Addressing participants at the opening of the Forum, Madam Grace Ampoma Afrifa, Programmes Officer, ABANTU for Development, noted that an Affirmative Action Law as an important tool that could help correct the inequities and imbalances in public life.
Madam Afrifa said the law was urgently needed to address the existing gaping disparity to ensure the integration of the marginalized, especially women, both as participants in planning and policy-making, and as beneficiaries.
In her remarks, Ms Hamida Harrison, Programmes Manager, ABANTU for Development, noted that a national urgency was required to direct the process to see the Draft Affirmative Action Bill passed into Law.
Ms Harrison said the Affirmation Action Bill was in response to Ghana’s mandate to promulgate an Affirmative Action Law as demanded by Articles 4 and 7 of the Convention on the Elimination of all Forms of Discrimination against Women (CEDAW) of 1981 which Ghana ratified in 1986.
In a presentation on The Status of the Affirmative Action Bill and the Way Forward, Ms Joana Opare, a Gender and Development Consultant, recalled efforts to promote Affirmative Action when, in 1960, Ghana legislated an Affirmative Action Act which allowed 10 women to represent the ten regions f Ghana in the then Legislature.
Ms Opare noted that 58 years after the Affirmative Action legislation, Ghana had failed to meet the United Nations recommended threshold of a 30 percent women representation in Parliament.
She noted that since 1998, Ghana had made attempts at reviving efforts to promote Affirmative Action by developing Affirmative Action Policy Guidelines for the promulgation of an Affirmative Action Law in Ghana as a remedial mechanism for improving the rights and socio-political progress of non-dominant groups who are historically disadvantaged.

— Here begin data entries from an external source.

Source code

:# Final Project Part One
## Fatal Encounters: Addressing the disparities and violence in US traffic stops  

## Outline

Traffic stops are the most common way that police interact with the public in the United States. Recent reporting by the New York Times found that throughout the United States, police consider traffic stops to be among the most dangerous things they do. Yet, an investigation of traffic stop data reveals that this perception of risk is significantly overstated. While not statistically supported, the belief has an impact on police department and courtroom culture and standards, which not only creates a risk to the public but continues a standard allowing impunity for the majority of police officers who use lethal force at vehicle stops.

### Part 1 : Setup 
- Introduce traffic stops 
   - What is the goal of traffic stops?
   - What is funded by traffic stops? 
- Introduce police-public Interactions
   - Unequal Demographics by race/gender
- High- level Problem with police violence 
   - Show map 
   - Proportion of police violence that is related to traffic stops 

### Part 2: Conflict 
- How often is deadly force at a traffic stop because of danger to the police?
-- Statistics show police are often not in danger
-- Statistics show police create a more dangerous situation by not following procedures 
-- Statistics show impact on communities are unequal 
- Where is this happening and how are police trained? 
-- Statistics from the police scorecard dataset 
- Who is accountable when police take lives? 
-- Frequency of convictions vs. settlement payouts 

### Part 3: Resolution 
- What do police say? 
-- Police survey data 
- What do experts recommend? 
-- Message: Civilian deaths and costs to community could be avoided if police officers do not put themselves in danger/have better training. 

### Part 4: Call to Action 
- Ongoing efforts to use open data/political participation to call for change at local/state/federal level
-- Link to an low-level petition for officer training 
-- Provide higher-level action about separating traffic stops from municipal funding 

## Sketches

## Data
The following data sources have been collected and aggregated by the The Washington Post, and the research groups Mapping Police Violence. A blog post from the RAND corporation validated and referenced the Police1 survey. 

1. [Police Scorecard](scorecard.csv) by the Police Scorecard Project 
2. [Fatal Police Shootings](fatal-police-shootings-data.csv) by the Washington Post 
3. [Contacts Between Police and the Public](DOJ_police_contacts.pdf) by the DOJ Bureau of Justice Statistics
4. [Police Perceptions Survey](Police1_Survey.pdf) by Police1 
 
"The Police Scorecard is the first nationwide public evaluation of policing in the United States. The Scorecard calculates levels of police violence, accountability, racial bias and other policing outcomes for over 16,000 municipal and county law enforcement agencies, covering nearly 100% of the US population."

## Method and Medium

Furthermore, she said, in 2010/2011 fresh efforts of developing an Affirmative Action Law began, when stakeholders identified the need for a law that specifically promoted women’s rights and gender equality.
Ms Opare expressed regrets that the attempts since 1998 failed to produce concrete results while the processes since 2010, leading to the passage of the Affirmative Action Law, were also extremely slow.
She, therefore, stressed the need to redouble efforts to have the Affirmative Action Bill Passed into Law by effectively participating in the forum to support the development of an advocacy strategy for the immediate passage of the Affirmative Action Bill into Law, adding that an Affirmative Action Law was a Constitutional right.
Article 17 of the 1992 Constitution of Ghana provides that each citizen shares equal rights to self-development and that women with equal abilities should have equal opportunities regardless of gender.
Articles 36 and 37 of the 1992 Republican Constitution of Ghana also provide that the state shall direct its policy towards ensuring that every citizen has equal rights, obligations and opportunities before the law and ensure the full integration of women into the mainstream of the economic development of Ghana.